++++ Supplied records ++++

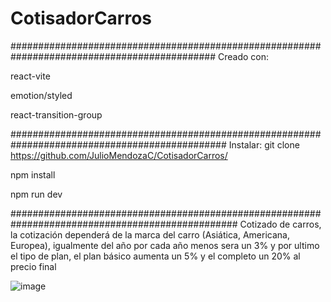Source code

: 
# CotisadorCarros
#############################################################################################
Creado con:

react-vite

emotion/styled 

react-transition-group

###############################################################################################
Instalar:
git clone https://github.com/JulioMendozaC/CotisadorCarros/

npm install

npm run dev

#################################################################################################
Cotizado de carros, la cotización dependerá de la marca del carro (Asiática, Americana, Europea),
igualmente del año por cada año menos sera un 3% y por ultimo el tipo de plan, el plan básico aumenta 
un 5% y el completo un 20% al precio final

![image](https://github.com/JulioMendozaC/CotisadorCarros/assets/109448899/f7b2c2ce-f010-45db-83df-7761b658174d)
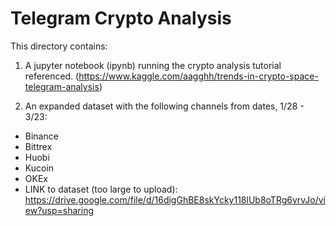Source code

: # Telegram Crypto Analysis

This directory contains:

1. A jupyter notebook (ipynb) running the crypto analysis tutorial referenced. (https://www.kaggle.com/aagghh/trends-in-crypto-space-telegram-analysis)

2. An expanded dataset with the following channels from dates, 1/28 - 3/23:
* Binance
* Bittrex
* Huobi
* Kucoin
* OKEx
* LINK to dataset (too large to upload): https://drive.google.com/file/d/16digGhBE8skYcky118lUb8oTRg6vrvJo/view?usp=sharing
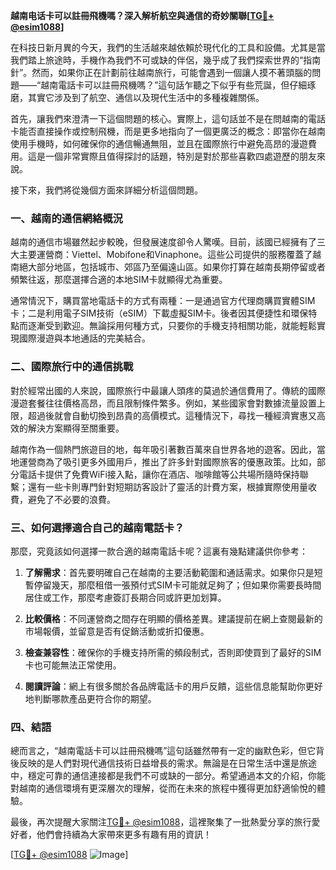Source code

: **越南电话卡可以註冊飛機嗎？深入解析航空與通信的奇妙關聯[[TG💪+ @esim1088](https://t.me/s/esim1088)]**

在科技日新月異的今天，我們的生活越來越依賴於現代化的工具和設備。尤其是當我們踏上旅途時，手機作為我們不可或缺的伴侶，幾乎成了我們探索世界的“指南針”。然而，如果你正在計劃前往越南旅行，可能會遇到一個讓人摸不著頭腦的問題——“越南電話卡可以註冊飛機嗎？”這句話乍聽之下似乎有些荒誕，但仔細琢磨，其實它涉及到了航空、通信以及現代生活中的多種複雜關係。

首先，讓我們來澄清一下這個問題的核心。實際上，這句話並不是在問越南的電話卡能否直接操作或控制飛機，而是更多地指向了一個更廣泛的概念：即當你在越南使用手機時，如何確保你的通信暢通無阻，並且在國際旅行中避免高昂的漫遊費用。這是一個非常實際且值得探討的話題，特別是對於那些喜歡四處遊歷的朋友來說。

接下來，我們將從幾個方面來詳細分析這個問題。

### 一、越南的通信網絡概況

越南的通信市場雖然起步較晚，但發展速度卻令人驚嘆。目前，該國已經擁有了三大主要運營商：Viettel、Mobifone和Vinaphone。這些公司提供的服務覆蓋了越南絕大部分地區，包括城市、郊區乃至偏遠山區。如果你打算在越南長期停留或者頻繁往返，那麼選擇合適的本地SIM卡就顯得尤為重要。

通常情況下，購買當地電話卡的方式有兩種：一是通過官方代理商購買實體SIM卡；二是利用電子SIM技術（eSIM）下載虛擬SIM卡。後者因其便捷性和環保特點而逐漸受到歡迎。無論採用何種方式，只要你的手機支持相關功能，就能輕鬆實現國際漫遊與本地通話的完美結合。

### 二、國際旅行中的通信挑戰

對於經常出國的人來說，國際旅行中最讓人頭疼的莫過於通信費用了。傳統的國際漫遊套餐往往價格高昂，而且限制條件繁多。例如，某些國家會對數據流量設置上限，超過後就會自動切換到昂貴的高價模式。這種情況下，尋找一種經濟實惠又高效的解決方案顯得至關重要。

越南作為一個熱門旅遊目的地，每年吸引著數百萬來自世界各地的遊客。因此，當地運營商為了吸引更多外國用戶，推出了許多針對國際旅客的優惠政策。比如，部分電話卡提供了免費WiFi接入點，讓你在酒店、咖啡館等公共場所隨時保持聯繫；還有一些卡則專門針對短期訪客設計了靈活的計費方案，根據實際使用量收費，避免了不必要的浪費。

### 三、如何選擇適合自己的越南電話卡？

那麼，究竟該如何選擇一款合適的越南電話卡呢？這裏有幾點建議供你參考：

1. **了解需求**：首先要明確自己在越南的主要活動範圍和通話需求。如果你只是短暫停留幾天，那麼租借一張預付式SIM卡可能就足夠了；但如果你需要長時間居住或工作，那麼考慮簽訂長期合同或許更加划算。
   
2. **比較價格**：不同運營商之間存在明顯的價格差異。建議提前在網上查閱最新的市場報價，並留意是否有促銷活動或折扣優惠。

3. **檢查兼容性**：確保你的手機支持所需的頻段制式，否則即使買到了最好的SIM卡也可能無法正常使用。

4. **閱讀評論**：網上有很多關於各品牌電話卡的用戶反饋，這些信息能幫助你更好地判斷哪款產品更符合你的期望。

### 四、結語

總而言之，“越南電話卡可以註冊飛機嗎”這句話雖然帶有一定的幽默色彩，但它背後反映的是人們對現代通信技術日益增長的需求。無論是在日常生活中還是旅途中，穩定可靠的通信連接都是我們不可或缺的一部分。希望通過本文的介紹，你能對越南的通信環境有更深層次的理解，從而在未來的旅程中獲得更加舒適愉悅的體驗。

最後，再次提醒大家關注[TG💪+ @esim1088](https://t.me/s/esim1088)，這裡聚集了一批熱愛分享的旅行愛好者，他們會持續為大家帶來更多有趣有用的資訊！

[[TG💪+ @esim1088](https://t.me/s/esim1088) ![Image](https://i.postimg.cc/4NQfJmqS/Snipaste-2025-05-13-00-14-12.png)]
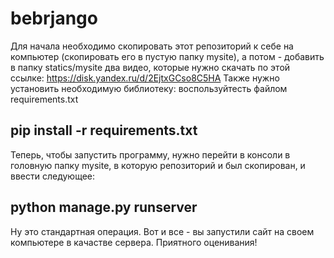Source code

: # bebrjango
Для начала необходимо скопировать этот репозиторий к себе на компьютер (скопировать его в пустую папку mysite), а потом - добавить в папку statics/mysite два видео, которые нужно скачать по этой ссылке: https://disk.yandex.ru/d/2EjtxGCso8C5HA
Также нужно установить необходимую библиотеку: воспользуйтесть файлом requirements.txt
## pip install -r requirements.txt
Теперь, чтобы запустить программу, нужно перейти в консоли в головную папку mysite, в которую репозиторий и был скопирован, и ввести следующее:
## python manage.py runserver
Ну это стандартная операция. Вот и все - вы запустили сайт на своем компьютере в качастве сервера. Приятного оценивания!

++++

Your instructions: All of the entries above are to be duplicated exactly, with every image left out.

Exercise solution:
Source code

: 
# CotisadorCarros
#############################################################################################
Creado con:

react-vite

emotion/styled 

react-transition-group

###############################################################################################
Instalar:
git clone https://github.com/JulioMendozaC/CotisadorCarros/

npm install

npm run dev

#################################################################################################
Cotizado de carros, la cotización dependerá de la marca del carro (Asiática, Americana, Europea),
igualmente del año por cada año menos sera un 3% y por ultimo el tipo de plan, el plan básico aumenta 
un 5% y el completo un 20% al precio final

![image](https://github.com/JulioMendozaC/CotisadorCarros/assets/109448899/f7b2c2ce-f010-45db-83df-7761b658174d)
Source code

: # Telegram Crypto Analysis

This directory contains:

1. A jupyter notebook (ipynb) running the crypto analysis tutorial referenced. (https://www.kaggle.com/aagghh/trends-in-crypto-space-telegram-analysis)

2. An expanded dataset with the following channels from dates, 1/28 - 3/23:
* Binance
* Bittrex
* Huobi
* Kucoin
* OKEx
* LINK to dataset (too large to upload): https://drive.google.com/file/d/16digGhBE8skYcky118lUb8oTRg6vrvJo/view?usp=sharing
Source code

: **越南电话卡可以註冊飛機嗎？深入解析航空與通信的奇妙關聯[[TG💪+ @esim1088](https://t.me/s/esim1088)]**

在科技日新月異的今天，我們的生活越來越依賴於現代化的工具和設備。尤其是當我們踏上旅途時，手機作為我們不可或缺的伴侶，幾乎成了我們探索世界的“指南針”。然而，如果你正在計劃前往越南旅行，可能會遇到一個讓人摸不著頭腦的問題——“越南電話卡可以註冊飛機嗎？”這句話乍聽之下似乎有些荒誕，但仔細琢磨，其實它涉及到了航空、通信以及現代生活中的多種複雜關係。

首先，讓我們來澄清一下這個問題的核心。實際上，這句話並不是在問越南的電話卡能否直接操作或控制飛機，而是更多地指向了一個更廣泛的概念：即當你在越南使用手機時，如何確保你的通信暢通無阻，並且在國際旅行中避免高昂的漫遊費用。這是一個非常實際且值得探討的話題，特別是對於那些喜歡四處遊歷的朋友來說。

接下來，我們將從幾個方面來詳細分析這個問題。

### 一、越南的通信網絡概況

越南的通信市場雖然起步較晚，但發展速度卻令人驚嘆。目前，該國已經擁有了三大主要運營商：Viettel、Mobifone和Vinaphone。這些公司提供的服務覆蓋了越南絕大部分地區，包括城市、郊區乃至偏遠山區。如果你打算在越南長期停留或者頻繁往返，那麼選擇合適的本地SIM卡就顯得尤為重要。

通常情況下，購買當地電話卡的方式有兩種：一是通過官方代理商購買實體SIM卡；二是利用電子SIM技術（eSIM）下載虛擬SIM卡。後者因其便捷性和環保特點而逐漸受到歡迎。無論採用何種方式，只要你的手機支持相關功能，就能輕鬆實現國際漫遊與本地通話的完美結合。

### 二、國際旅行中的通信挑戰

對於經常出國的人來說，國際旅行中最讓人頭疼的莫過於通信費用了。傳統的國際漫遊套餐往往價格高昂，而且限制條件繁多。例如，某些國家會對數據流量設置上限，超過後就會自動切換到昂貴的高價模式。這種情況下，尋找一種經濟實惠又高效的解決方案顯得至關重要。

越南作為一個熱門旅遊目的地，每年吸引著數百萬來自世界各地的遊客。因此，當地運營商為了吸引更多外國用戶，推出了許多針對國際旅客的優惠政策。比如，部分電話卡提供了免費WiFi接入點，讓你在酒店、咖啡館等公共場所隨時保持聯繫；還有一些卡則專門針對短期訪客設計了靈活的計費方案，根據實際使用量收費，避免了不必要的浪費。

### 三、如何選擇適合自己的越南電話卡？

那麼，究竟該如何選擇一款合適的越南電話卡呢？這裏有幾點建議供你參考：

1. **了解需求**：首先要明確自己在越南的主要活動範圍和通話需求。如果你只是短暫停留幾天，那麼租借一張預付式SIM卡可能就足夠了；但如果你需要長時間居住或工作，那麼考慮簽訂長期合同或許更加划算。
   
2. **比較價格**：不同運營商之間存在明顯的價格差異。建議提前在網上查閱最新的市場報價，並留意是否有促銷活動或折扣優惠。

3. **檢查兼容性**：確保你的手機支持所需的頻段制式，否則即使買到了最好的SIM卡也可能無法正常使用。

4. **閱讀評論**：網上有很多關於各品牌電話卡的用戶反饋，這些信息能幫助你更好地判斷哪款產品更符合你的期望。

### 四、結語

總而言之，“越南電話卡可以註冊飛機嗎”這句話雖然帶有一定的幽默色彩，但它背後反映的是人們對現代通信技術日益增長的需求。無論是在日常生活中還是旅途中，穩定可靠的通信連接都是我們不可或缺的一部分。希望通過本文的介紹，你能對越南的通信環境有更深層次的理解，從而在未來的旅程中獲得更加舒適愉悅的體驗。

最後，再次提醒大家關注[TG💪+ @esim1088](https://t.me/s/esim1088)，這裡聚集了一批熱愛分享的旅行愛好者，他們會持續為大家帶來更多有趣有用的資訊！

[[TG💪+ @esim1088](https://t.me/s/esim1088) ![Image](https://i.postimg.cc/4NQfJmqS/Snipaste-2025-05-13-00-14-12.png)]
Source code

: # bebrjango
Для начала необходимо скопировать этот репозиторий к себе на компьютер (скопировать его в пустую папку mysite), а потом - добавить в папку statics/mysite два видео, которые нужно скачать по этой ссылке: https://disk.yandex.ru/d/2EjtxGCso8C5HA
Также нужно установить необходимую библиотеку: воспользуйтесть файлом requirements.txt
## pip install -r requirements.txt
Теперь, чтобы запустить программу, нужно перейти в консоли в головную папку mysite, в которую репозиторий и был скопирован, и ввести следующее:
## python manage.py runserver
Ну это стандартная операция. Вот и все - вы запустили сайт на своем компьютере в качастве сервера. Приятного оценивания!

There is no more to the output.